While implementing a weight loss intervention solely for men positively contributes to the current literature, there are limitations to our recruitment strategy that could be addressed in future studies. To begin, newspaper advertisements qualify as a passive recruitment strategy and were the most successful Gutbusters recruitment technique. However, there are a variety of other active recruitment strategies (besides the workplace recruitment model used) that have the potential to be highly effective. Because we know that men are often motivated to lose weight after a poor health diagnosis or other illness, recruiting through a primary care physician’s office could be advantageous, and has been utilized in other studies (Thomas, Leahey, & Wing, 2015). Additionally, offering a recruitment referral “incentive” has been utilized at a number of Universities and could be a way to entice men to encourage and refer other men to participate in upcoming interventions. Finally, the examination of the role of spouses/partners in male weight loss could be a promising future direction. When advertisements for weight loss programs are placed in environments accessible to both men and women, such as the newspaper (versus a bulletin board at work), who is initiating participation in these programs: the overweight man, or their romantic partner?

In the end, we were able to successfully recruit 102 men to a weight loss intervention, indicating that there are indeed men interested in losing weight.
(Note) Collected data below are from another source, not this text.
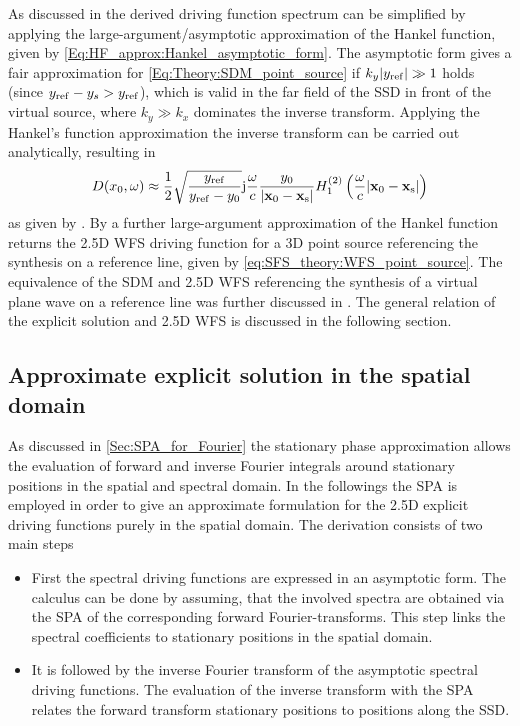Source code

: As discussed in \cite{Spors10ahrens:analysis} the derived driving function spectrum can be simplified by applying the large-argument/asymptotic approximation of the Hankel function, given by \eqref{Eq:HF_approx:Hankel_asymptotic_form}.
The asymptotic form gives a fair approximation for \eqref{Eq:Theory:SDM_point_source} if $k_y |y_{\mathrm{ref}}| \gg 1$ holds (since $y_{\mathrm{ref}}-y_s> y_{\mathrm{ref}}$), which is valid in the far field of the SSD in front of the virtual source, where $k_y \gg k_x$ dominates the inverse transform.
Applying the Hankel's function approximation the inverse transform can be carried out analytically, resulting in
\begin{equation}
D(x_0,\omega) \approx \frac{1}{2} \sqrt{\frac{y_{\mathrm{ref}}}{y_{\mathrm{ref}}-y_0}} \mathrm{j} \frac{\omega}{c} \frac{y_0}{|\mathbf{x}_0-\mathbf{x}_{\mathrm{s}}|} H_1^{(2)}\left( \frac{\omega}{c} |\mathbf{x}_0-\mathbf{x}_{\mathrm{s}}| \right)
\end{equation}
as given by \cite[(24)]{Spors10ahrens:analysis}.
By a further large-argument approximation of the Hankel function returns the 2.5D WFS driving function for a 3D point source referencing the synthesis on a reference line, given by \eqref{eq:SFS_theory:WFS_point_source}.
The equivalence of the SDM and 2.5D WFS referencing the synthesis of a virtual plane wave on a reference line was further discussed in \cite{Firtha2016, Schultz2016:DAGA,Schultz2016}.
The general relation of the explicit solution and 2.5D WFS is discussed in the following section.

\subsection{Approximate explicit solution in the spatial domain}

As discussed in \ref{Sec:SPA_for_Fourier} the stationary phase approximation allows the evaluation of forward and inverse Fourier integrals	around stationary positions in the spatial and spectral domain.
In the followings the SPA is employed in order to give an approximate formulation for the 2.5D explicit driving functions purely in the spatial domain.
The derivation consists of two main steps
\begin{itemize}
%
\item First the spectral driving functions are expressed in an asymptotic form. 
The calculus can be done by assuming, that the involved spectra are obtained via the SPA of the corresponding forward Fourier-transforms. 
This step links the spectral coefficients to stationary positions in the spatial domain.
%
\item It is followed by the inverse Fourier transform of the asymptotic spectral driving functions.
The evaluation of the inverse transform with the SPA relates the forward transform stationary positions to positions along the SSD.
\end{itemize}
Our recent experience suggests that the recruitment strategy, rather than male interest in weight loss itself, may be the foremost challenge when it comes to enrolling men in a weight loss clinical trial.

Footnotes

Declaration of Conflicting Interests: The author(s) declared no potential conflicts of interest with respect to the research, authorship, and/or publication of this article.

Funding: The author(s) disclosed receipt of the following financial support for the research, authorship, and/or publication of this article: The study was supported by USDA Hatch Act Funds VT-H02112 awarded to Dr. Harvey.